How to complete this task: Leave the pictures aside and give back every entry below word for word.

Input:
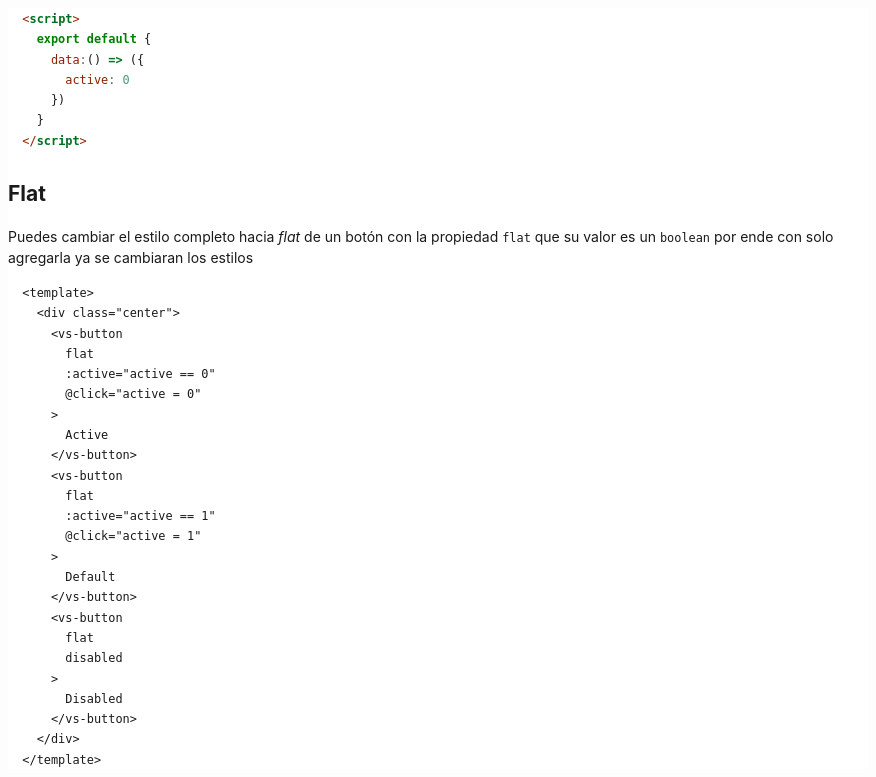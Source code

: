 </div>

<div slot="script">
  
  ```html
    <script>
      export default {
        data:() => ({
          active: 0
        })
      }
    </script>
  ```

</div>

</card>

<card>

## Flat

Puedes cambiar el estilo completo hacia *flat* de un botón con la propiedad `flat` que su valor es un `boolean` por ende con solo agregarla ya se cambiaran los estilos

<div slot="example">
  <button-flat />
</div>

<div slot="template">
  
  ```html{4}
    <template>
      <div class="center">
        <vs-button 
          flat 
          :active="active == 0" 
          @click="active = 0" 
        >
          Active
        </vs-button>
        <vs-button 
          flat 
          :active="active == 1" 
          @click="active = 1" 
        >
          Default
        </vs-button>
        <vs-button 
          flat 
          disabled 
        >
          Disabled
        </vs-button>
      </div>
    </template>
  ```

Task response:
Source code

: </div>

<div slot="script">
  
  ```html
    <script>
      export default {
        data:() => ({
          active: 0
        })
      }
    </script>
  ```

</div>

</card>

<card>

## Flat

Puedes cambiar el estilo completo hacia *flat* de un botón con la propiedad `flat` que su valor es un `boolean` por ende con solo agregarla ya se cambiaran los estilos

<div slot="example">
  <button-flat />
</div>

<div slot="template">
  
  ```html{4}
    <template>
      <div class="center">
        <vs-button 
          flat 
          :active="active == 0" 
          @click="active = 0" 
        >
          Active
        </vs-button>
        <vs-button 
          flat 
          :active="active == 1" 
          @click="active = 1" 
        >
          Default
        </vs-button>
        <vs-button 
          flat 
          disabled 
        >
          Disabled
        </vs-button>
      </div>
    </template>
  ```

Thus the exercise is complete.